A theory of knowledge
Over the last three years, we’ve experienced a grand experiment in the use of AI—what it can do, what it can’t do. Everyone has a theory, but I’m convinced that the Great AI Apocalypse, which is supposed to cause mass unemployment, will never happen. Perhaps swathes of the workforce will indeed be laid off, but my hunch is many of those employers will rebuild their rosters once they realize how embedded humanity has become in their operations.
The reason for this hunch is based on a theory of knowledge. There are many types of knowledge, the vast majority of which is inarticulable. You can tell a lot about someone by the way they dress or walk or speak. They say 80% of human communication is nonverbal, but I’d venture to say 80% of all that can be known is nonverbal.
In-groups can immediately tell an outsider, whether it’s a group of wealthy investors or skaters or fans of a sports team. The claim “poser” is real and is easily observed, often before the person even opens their mouths. Spy craft must be incredibly difficult for this reason.
Similarly, you can pick out a face in a crowd, but you can’t convey that knowledge to another person to pick out that face in a crowd. You can ride a bike, but you can’t translate how to do so to another person—it must be learned in one’s body.
As a result of this understanding, I’m flying more to see clients in person to learn new things about them that help me be a better marketer and business owner and partner to help them grow their businesses. I want to see more of my team in person—cue the return-to-office debates. It turns out there’s some merit to being around each other more often, even if just to build a cultural topsoil through BSing with each other.
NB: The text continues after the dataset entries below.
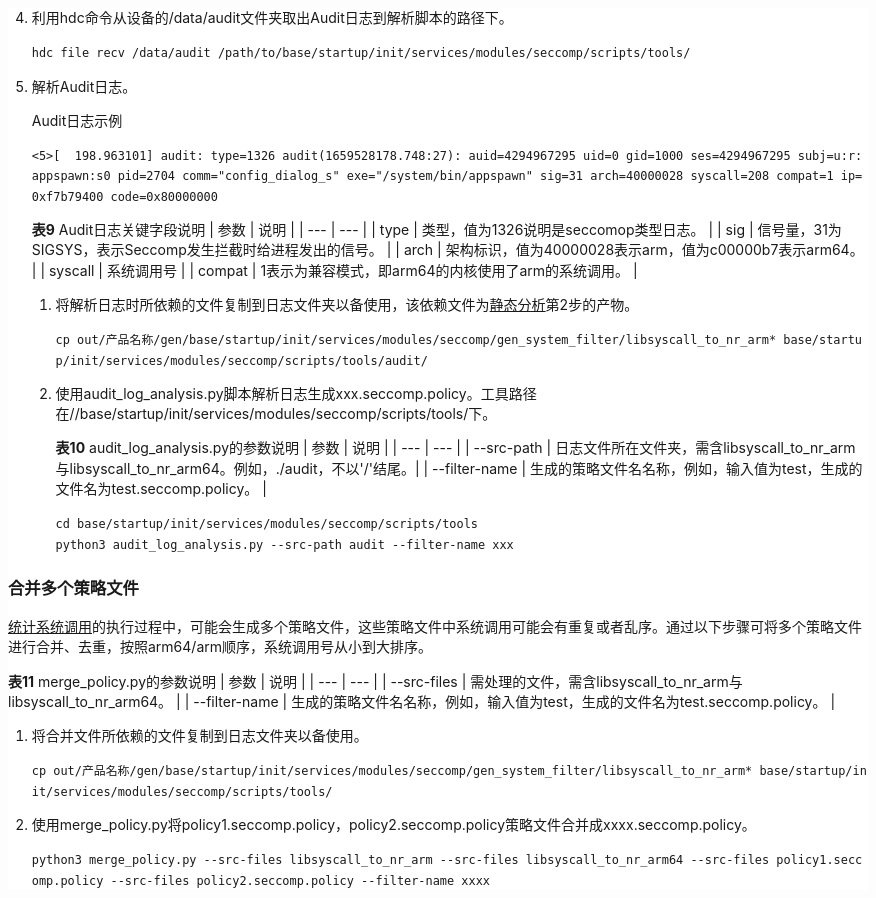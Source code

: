 4. 利用hdc命令从设备的/data/audit文件夹取出Audit日志到解析脚本的路径下。
    ```shell
    hdc file recv /data/audit /path/to/base/startup/init/services/modules/seccomp/scripts/tools/
    ```
5. 解析Audit日志。
    
    Audit日志示例
    ```shell
    <5>[  198.963101] audit: type=1326 audit(1659528178.748:27): auid=4294967295 uid=0 gid=1000 ses=4294967295 subj=u:r:appspawn:s0 pid=2704 comm="config_dialog_s" exe="/system/bin/appspawn" sig=31 arch=40000028 syscall=208 compat=1 ip=0xf7b79400 code=0x80000000
    ```
    **表9**  Audit日志关键字段说明
    |  参数  |  说明  |
    |  ---  |  ---  |
    |  type  |  类型，值为1326说明是seccomop类型日志。  |
    |  sig  |  信号量，31为SIGSYS，表示Seccomp发生拦截时给进程发出的信号。  |
    |  arch  |  架构标识，值为40000028表示arm，值为c00000b7表示arm64。  |
    |  syscall  |  系统调用号  |
    |  compat  |  1表示为兼容模式，即arm64的内核使用了arm的系统调用。 |


    1. 将解析日志时所依赖的文件复制到日志文件夹以备使用，该依赖文件为[静态分析](#静态分析)第2步的产物。
        ```shell
        cp out/产品名称/gen/base/startup/init/services/modules/seccomp/gen_system_filter/libsyscall_to_nr_arm* base/startup/init/services/modules/seccomp/scripts/tools/audit/
        ```
    2. 使用audit_log_analysis.py脚本解析日志生成xxx.seccomp.policy。工具路径在//base/startup/init/services/modules/seccomp/scripts/tools/下。

        **表10**  audit_log_analysis.py的参数说明
        |  参数  |  说明  |
        |  ---  |  ---  |
        |  --src-path  | 日志文件所在文件夹，需含libsyscall_to_nr_arm与libsyscall_to_nr_arm64。例如，./audit，不以'/'结尾。|
        |  --filter-name  | 生成的策略文件名名称，例如，输入值为test，生成的文件名为test.seccomp.policy。 |

        ```shell
        cd base/startup/init/services/modules/seccomp/scripts/tools
        python3 audit_log_analysis.py --src-path audit --filter-name xxx
        ```

### 合并多个策略文件
[统计系统调用](#统计系统调用方法)的执行过程中，可能会生成多个策略文件，这些策略文件中系统调用可能会有重复或者乱序。通过以下步骤可将多个策略文件进行合并、去重，按照arm64/arm顺序，系统调用号从小到大排序。

**表11**  merge_policy.py的参数说明
|  参数  |  说明  |
|  ---  |  ---  |
|  --src-files  | 需处理的文件，需含libsyscall_to_nr_arm与libsyscall_to_nr_arm64。 |
|  --filter-name  | 生成的策略文件名名称，例如，输入值为test，生成的文件名为test.seccomp.policy。  |
1. 将合并文件所依赖的文件复制到日志文件夹以备使用。
    ```shell
    cp out/产品名称/gen/base/startup/init/services/modules/seccomp/gen_system_filter/libsyscall_to_nr_arm* base/startup/init/services/modules/seccomp/scripts/tools/
    ```
2. 使用merge_policy.py将policy1.seccomp.policy，policy2.seccomp.policy策略文件合并成xxxx.seccomp.policy。
    ```shell
    python3 merge_policy.py --src-files libsyscall_to_nr_arm --src-files libsyscall_to_nr_arm64 --src-files policy1.seccomp.policy --src-files policy2.seccomp.policy --filter-name xxxx
    ```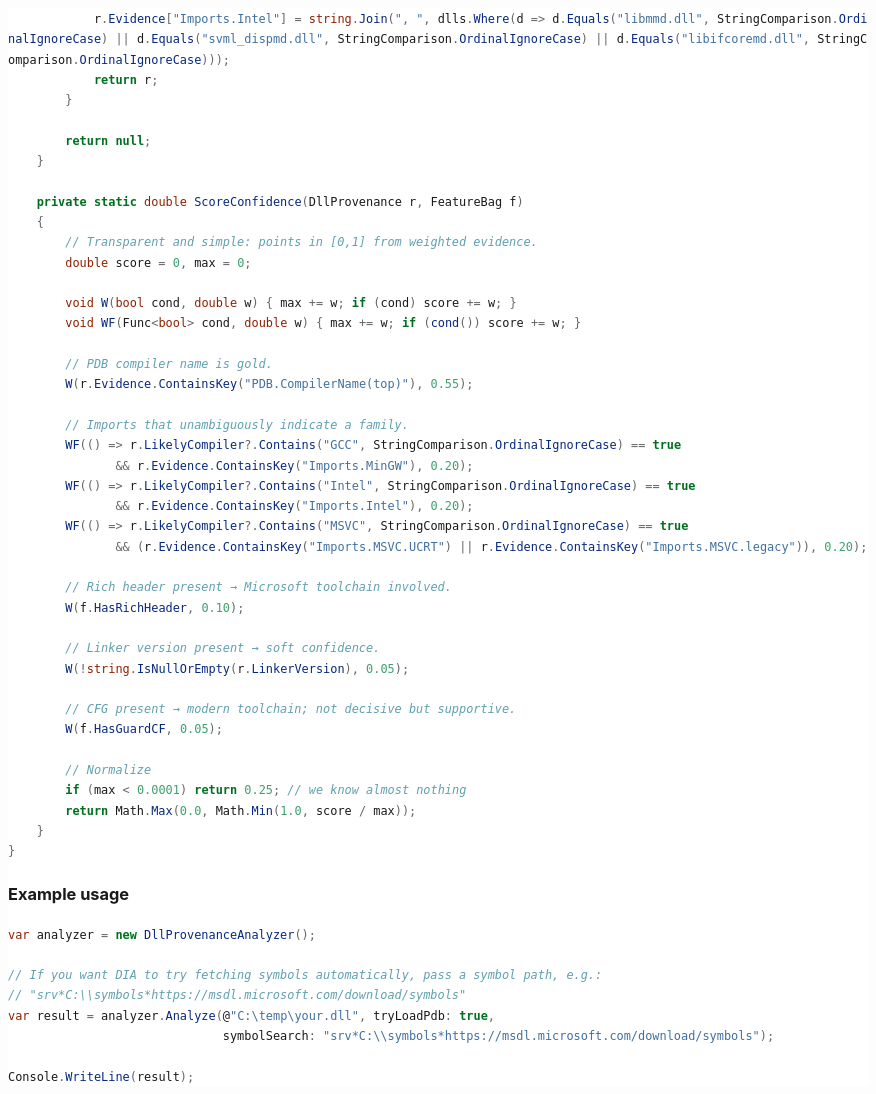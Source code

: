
 ```csharp
            r.Evidence["Imports.Intel"] = string.Join(", ", dlls.Where(d => d.Equals("libmmd.dll", StringComparison.OrdinalIgnoreCase) || d.Equals("svml_dispmd.dll", StringComparison.OrdinalIgnoreCase) || d.Equals("libifcoremd.dll", StringComparison.OrdinalIgnoreCase)));
            return r;
        }

        return null;
    }

    private static double ScoreConfidence(DllProvenance r, FeatureBag f)
    {
        // Transparent and simple: points in [0,1] from weighted evidence.
        double score = 0, max = 0;

        void W(bool cond, double w) { max += w; if (cond) score += w; }
        void WF(Func<bool> cond, double w) { max += w; if (cond()) score += w; }

        // PDB compiler name is gold.
        W(r.Evidence.ContainsKey("PDB.CompilerName(top)"), 0.55);

        // Imports that unambiguously indicate a family.
        WF(() => r.LikelyCompiler?.Contains("GCC", StringComparison.OrdinalIgnoreCase) == true
               && r.Evidence.ContainsKey("Imports.MinGW"), 0.20);
        WF(() => r.LikelyCompiler?.Contains("Intel", StringComparison.OrdinalIgnoreCase) == true
               && r.Evidence.ContainsKey("Imports.Intel"), 0.20);
        WF(() => r.LikelyCompiler?.Contains("MSVC", StringComparison.OrdinalIgnoreCase) == true
               && (r.Evidence.ContainsKey("Imports.MSVC.UCRT") || r.Evidence.ContainsKey("Imports.MSVC.legacy")), 0.20);

        // Rich header present → Microsoft toolchain involved.
        W(f.HasRichHeader, 0.10);

        // Linker version present → soft confidence.
        W(!string.IsNullOrEmpty(r.LinkerVersion), 0.05);

        // CFG present → modern toolchain; not decisive but supportive.
        W(f.HasGuardCF, 0.05);

        // Normalize
        if (max < 0.0001) return 0.25; // we know almost nothing
        return Math.Max(0.0, Math.Min(1.0, score / max));
    }
}
```

### Example usage

```csharp
var analyzer = new DllProvenanceAnalyzer();

// If you want DIA to try fetching symbols automatically, pass a symbol path, e.g.:
// "srv*C:\\symbols*https://msdl.microsoft.com/download/symbols"
var result = analyzer.Analyze(@"C:\temp\your.dll", tryLoadPdb: true,
                              symbolSearch: "srv*C:\\symbols*https://msdl.microsoft.com/download/symbols");

Console.WriteLine(result);
```
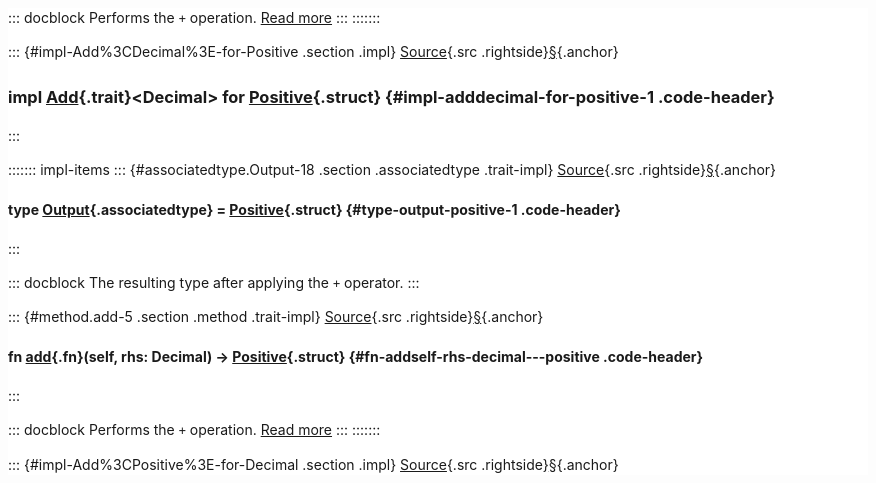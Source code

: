 ::: docblock
Performs the `+` operation. [Read
more](https://doc.rust-lang.org/1.86.0/core/ops/arith/trait.Add.html#tymethod.add)
:::
:::::::

::: {#impl-Add%3CDecimal%3E-for-Positive .section .impl}
[Source](../../../src/optionstratlib/model/positive.rs.html#847-853){.src
.rightside}[§](#impl-Add%3CDecimal%3E-for-Positive){.anchor}

### impl [Add](https://doc.rust-lang.org/1.86.0/core/ops/arith/trait.Add.html "trait core::ops::arith::Add"){.trait}\<Decimal\> for [Positive](struct.Positive.html "struct optionstratlib::model::positive::Positive"){.struct} {#impl-adddecimal-for-positive-1 .code-header}
:::

::::::: impl-items
::: {#associatedtype.Output-18 .section .associatedtype .trait-impl}
[Source](../../../src/optionstratlib/model/positive.rs.html#848){.src
.rightside}[§](#associatedtype.Output-18){.anchor}

#### type [Output](https://doc.rust-lang.org/1.86.0/core/ops/arith/trait.Add.html#associatedtype.Output){.associatedtype} = [Positive](struct.Positive.html "struct optionstratlib::model::positive::Positive"){.struct} {#type-output-positive-1 .code-header}
:::

::: docblock
The resulting type after applying the `+` operator.
:::

::: {#method.add-5 .section .method .trait-impl}
[Source](../../../src/optionstratlib/model/positive.rs.html#850-852){.src
.rightside}[§](#method.add-5){.anchor}

#### fn [add](https://doc.rust-lang.org/1.86.0/core/ops/arith/trait.Add.html#tymethod.add){.fn}(self, rhs: Decimal) -\> [Positive](struct.Positive.html "struct optionstratlib::model::positive::Positive"){.struct} {#fn-addself-rhs-decimal---positive .code-header}
:::

::: docblock
Performs the `+` operation. [Read
more](https://doc.rust-lang.org/1.86.0/core/ops/arith/trait.Add.html#tymethod.add)
:::
:::::::

::: {#impl-Add%3CPositive%3E-for-Decimal .section .impl}
[Source](../../../src/optionstratlib/model/decimal.rs.html#169-175){.src
.rightside}[§](#impl-Add%3CPositive%3E-for-Decimal){.anchor}
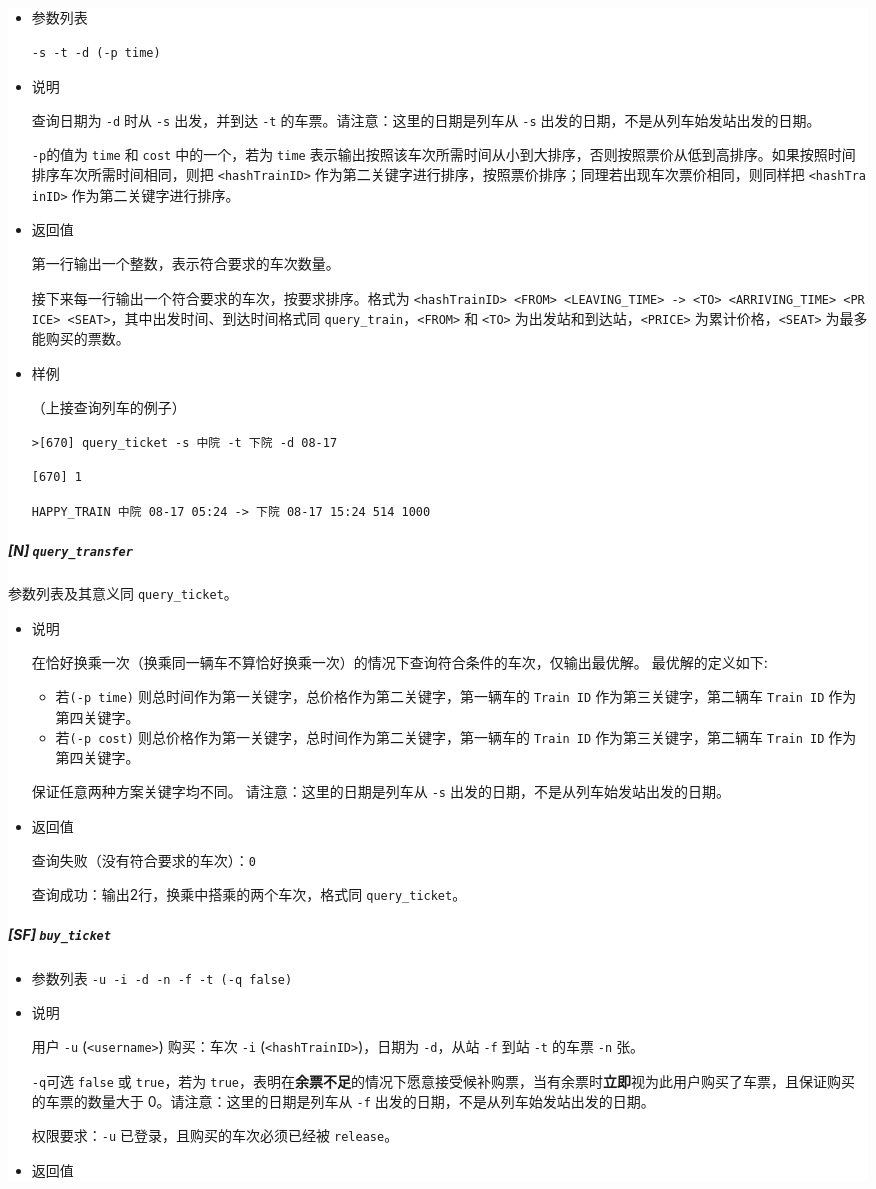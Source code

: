   - 参数列表

    `-s -t -d (-p time)`

  - 说明

    查询日期为 `-d` 时从 `-s` 出发，并到达 `-t` 的车票。请注意：这里的日期是列车从 `-s` 出发的日期，不是从列车始发站出发的日期。
    
    `-p`的值为 `time` 和 `cost` 中的一个，若为 `time` 表示输出按照该车次所需时间从小到大排序，否则按照票价从低到高排序。如果按照时间排序车次所需时间相同，则把 `<hashTrainID>` 作为第二关键字进行排序，按照票价排序；同理若出现车次票价相同，则同样把 `<hashTrainID>` 作为第二关键字进行排序。

  - 返回值
  
    第一行输出一个整数，表示符合要求的车次数量。

    接下来每一行输出一个符合要求的车次，按要求排序。格式为 `<hashTrainID> <FROM> <LEAVING_TIME> -> <TO> <ARRIVING_TIME> <PRICE> <SEAT>`，其中出发时间、到达时间格式同 `query_train`，`<FROM>` 和 `<TO>` 为出发站和到达站，`<PRICE>` 为累计价格，`<SEAT>` 为最多能购买的票数。
  
- 样例
  
  （上接查询列车的例子）
  
  `>[670] query_ticket -s 中院 -t 下院 -d 08-17`
  
    `[670] 1`
  
    `HAPPY_TRAIN 中院 08-17 05:24 -> 下院 08-17 15:24 514 1000`
  
##### [N] `query_transfer`

  参数列表及其意义同 `query_ticket`。

  - 说明

    在恰好换乘一次（换乘同一辆车不算恰好换乘一次）的情况下查询符合条件的车次，仅输出最优解。
    最优解的定义如下:
      * 若`(-p time)` 则总时间作为第一关键字，总价格作为第二关键字，第一辆车的 `Train ID` 作为第三关键字，第二辆车 `Train ID` 作为第四关键字。
      * 若`(-p cost)` 则总价格作为第一关键字，总时间作为第二关键字，第一辆车的 `Train ID` 作为第三关键字，第二辆车 `Train ID` 作为第四关键字。
  
    保证任意两种方案关键字均不同。
    请注意：这里的日期是列车从 `-s` 出发的日期，不是从列车始发站出发的日期。

  - 返回值

    查询失败（没有符合要求的车次）：`0`

    查询成功：输出2行，换乘中搭乘的两个车次，格式同 `query_ticket`。

##### [SF] `buy_ticket`

  - 参数列表
    `-u -i -d -n -f -t (-q false)`
    
  - 说明
    
    用户 `-u` (`<username>`) 购买：车次 `-i` (`<hashTrainID>`)，日期为 `-d`，从站 `-f` 到站 `-t` 的车票 `-n` 张。
    
    `-q`可选 `false` 或 `true`，若为 `true`，表明在**余票不足**的情况下愿意接受候补购票，当有余票时**立即**视为此用户购买了车票，且保证购买的车票的数量大于 0。请注意：这里的日期是列车从 `-f` 出发的日期，不是从列车始发站出发的日期。
    
    权限要求：`-u` 已登录，且购买的车次必须已经被 `release`。

  - 返回值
This theory also gives me a new appreciation for poetry, performing what T. S. Eliot said are “raids on the inarticulate.”
It provides to me a whole new paradigm to interpret politics, economics, and my own life. For example, the distinction between “educated” voters or leaders with a high IQ or EQ don’t make as much sense when you think that their human capital has been formed in such a way that they can receive and aspire to certain kinds of knowledge that are frankly unavailable to others from other backgrounds for no fault of their own. That’s a newsletter for another day.
In short, I have come to this realization and found the material below rather liberating since I’m the kind of person who wants to know everything about everything before doing anything.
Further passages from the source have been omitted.